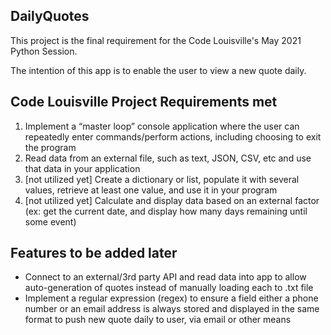 ## DailyQuotes
This project is the final requirement for the Code Louisville's May 2021 Python Session.

The intention of this app is to enable the user to view a new quote daily.

## Code Louisville Project Requirements met
1. Implement a “master loop” console application where the user can repeatedly enter commands/perform actions, including choosing to exit the program
2. Read data from an external file, such as text, JSON, CSV, etc and use that data in your application
3. [not utilized yet] Create a dictionary or list, populate it with several values, retrieve at least one value, and use it in your program
4. [not utilized yet] Calculate and display data based on an external factor (ex: get the current date, and display how many days remaining until some event)

## Features to be added later
- Connect to an external/3rd party API and read data into app to allow auto-generation of quotes instead of manually loading each to .txt file
- Implement a regular expression (regex) to ensure a field either a phone number or an email address is always stored and displayed in the same format to push new quote daily to user, via email or other means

→ **AIM OF THE EXERCISE**: All of the material above goes into the copy exactly as is; the pictures do not.

→ **SOLUTION BELOW**:
 ## DailyQuotes
This project is the final requirement for the Code Louisville's May 2021 Python Session.

The intention of this app is to enable the user to view a new quote daily.

## Code Louisville Project Requirements met
1. Implement a “master loop” console application where the user can repeatedly enter commands/perform actions, including choosing to exit the program
2. Read data from an external file, such as text, JSON, CSV, etc and use that data in your application
3. [not utilized yet] Create a dictionary or list, populate it with several values, retrieve at least one value, and use it in your program
4. [not utilized yet] Calculate and display data based on an external factor (ex: get the current date, and display how many days remaining until some event)

## Features to be added later
- Connect to an external/3rd party API and read data into app to allow auto-generation of quotes instead of manually loading each to .txt file
- Implement a regular expression (regex) to ensure a field either a phone number or an email address is always stored and displayed in the same format to push new quote daily to user, via email or other means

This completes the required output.